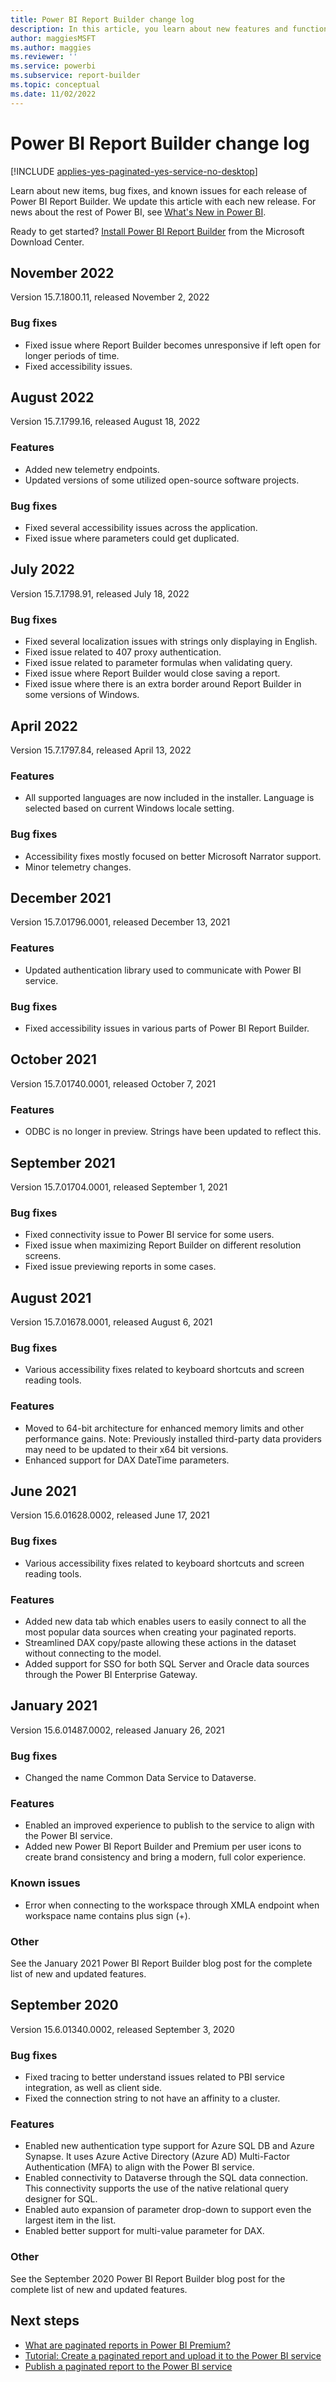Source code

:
 ```yaml
---
title: Power BI Report Builder change log
description: In this article, you learn about new features and functionality in Power BI paginated reports for the Power BI service.
author: maggiesMSFT
ms.author: maggies
ms.reviewer: ''
ms.service: powerbi
ms.subservice: report-builder
ms.topic: conceptual
ms.date: 11/02/2022
---
```


# Power BI Report Builder change log

[!INCLUDE [applies-yes-paginated-yes-service-no-desktop](../includes/applies-yes-paginated-yes-service-no-desktop.md)] 

Learn about new items, bug fixes, and known issues for each release of Power BI Report Builder. We update this article with each new release. For news about the rest of Power BI, see [What's New in Power BI](../fundamentals/desktop-latest-update.md).

Ready to get started? [Install Power BI Report Builder](https://go.microsoft.com/fwlink/?linkid=2086513) from the Microsoft Download Center.

## November 2022
	
Version 15.7.1800.11, released November 2, 2022

### Bug fixes

- Fixed issue where Report Builder becomes unresponsive if left open for longer periods of time.
- Fixed accessibility issues.

## August 2022
	
Version 15.7.1799.16, released August 18, 2022

### Features

- Added new telemetry endpoints.
- Updated versions of some utilized open-source software projects.

### Bug fixes 
	
- Fixed several accessibility issues across the application.
- Fixed issue where parameters could get duplicated.

## July 2022
	
Version 15.7.1798.91, released July 18, 2022
	
### Bug fixes 
	
- Fixed several localization issues with strings only displaying in English.
- Fixed issue related to 407 proxy authentication.
- Fixed issue related to parameter formulas when validating query.
- Fixed issue where Report Builder would close saving a report.
- Fixed issue where there is an extra border around Report Builder in some versions of Windows.

## April 2022

Version 15.7.1797.84, released April 13, 2022

### Features

- All supported languages are now included in the installer. Language is selected based on current Windows locale setting.
 
### Bug fixes 

- Accessibility fixes mostly focused on better Microsoft Narrator support.
- Minor telemetry changes.

## December 2021 

Version 15.7.01796.0001, released December 13, 2021 

### Features

- Updated authentication library used to communicate with Power BI service.

### Bug fixes 

- Fixed accessibility issues in various parts of Power BI Report Builder.

## October 2021 

Version 15.7.01740.0001, released October 7, 2021 

### Features

- ODBC is no longer in preview. Strings have been updated to reflect this.


## September 2021 

Version 15.7.01704.0001, released September 1, 2021 

### Bug fixes 

- Fixed connectivity issue to Power BI service for some users.
- Fixed issue when maximizing Report Builder on different resolution screens.
- Fixed issue previewing reports in some cases.
 
## August 2021 

Version 15.7.01678.0001, released August 6, 2021 

### Bug fixes 

- Various accessibility fixes related to keyboard shortcuts and screen reading tools.

### Features

- Moved to 64-bit architecture for enhanced memory limits and other performance gains. Note: Previously installed third-party data providers may need to be updated to their x64 bit versions.
- Enhanced support for DAX DateTime parameters.

## June 2021 

Version 15.6.01628.0002, released June 17, 2021 

### Bug fixes 

- Various accessibility fixes related to keyboard shortcuts and screen reading tools.

### Features

- Added new data tab which enables users to easily connect to all the most popular data sources when creating your paginated reports. 
- Streamlined DAX copy/paste allowing these actions in the dataset without connecting to the model.
- Added support for SSO for both SQL Server and Oracle data sources through the Power BI Enterprise Gateway.

## January 2021 

Version 15.6.01487.0002, released January 26, 2021 

### Bug fixes 

- Changed the name Common Data Service to Dataverse. 

### Features

- Enabled an improved experience to publish to the service to align with the Power BI service. 
- Added new Power BI Report Builder and Premium per user icons to create brand consistency and bring a modern, full color experience.

### Known issues

- Error when connecting to the workspace through XMLA endpoint when workspace name contains plus sign (+).  

### Other 
See the January 2021 Power BI Report Builder blog post for the complete list of new and updated features.

## September 2020 

Version 15.6.01340.0002, released September 3, 2020 

### Bug fixes

- Fixed tracing to better understand issues related to PBI service integration, as well as client side. 
- Fixed the connection string to not have an affinity to a cluster. 

### Features

- Enabled new authentication type support for Azure SQL DB and Azure Synapse. It uses Azure Active Directory (Azure AD) Multi-Factor Authentication (MFA) to align with the Power BI service.
- Enabled connectivity to Dataverse through the SQL data connection. This connectivity supports the use of the native relational query designer for SQL. 
- Enabled auto expansion of parameter drop-down to support even the largest item in the list. 
- Enabled better support for multi-value parameter for DAX. 

### Other 

See the September 2020 Power BI Report Builder blog post for the complete list of new and updated features.

## Next steps 

- [What are paginated reports in Power BI Premium?](paginated-reports-report-builder-power-bi.md)  
- [Tutorial: Create a paginated report and upload it to the Power BI service](paginated-reports-quickstart-aw.md)
- [Publish a paginated report to the Power BI service](paginated-reports-save-to-power-bi-service.md)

_ _ _ _

Each line above from the one with "- Added support" up to and including the one with "### Known issues" must be set down exactly, and no line outside that span may appear.

- Added support for SSO for both SQL Server and Oracle data sources through the Power BI Enterprise Gateway.

## January 2021 

Version 15.6.01487.0002, released January 26, 2021 

### Bug fixes 

- Changed the name Common Data Service to Dataverse. 

### Features

- Enabled an improved experience to publish to the service to align with the Power BI service. 
- Added new Power BI Report Builder and Premium per user icons to create brand consistency and bring a modern, full color experience.

### Known issues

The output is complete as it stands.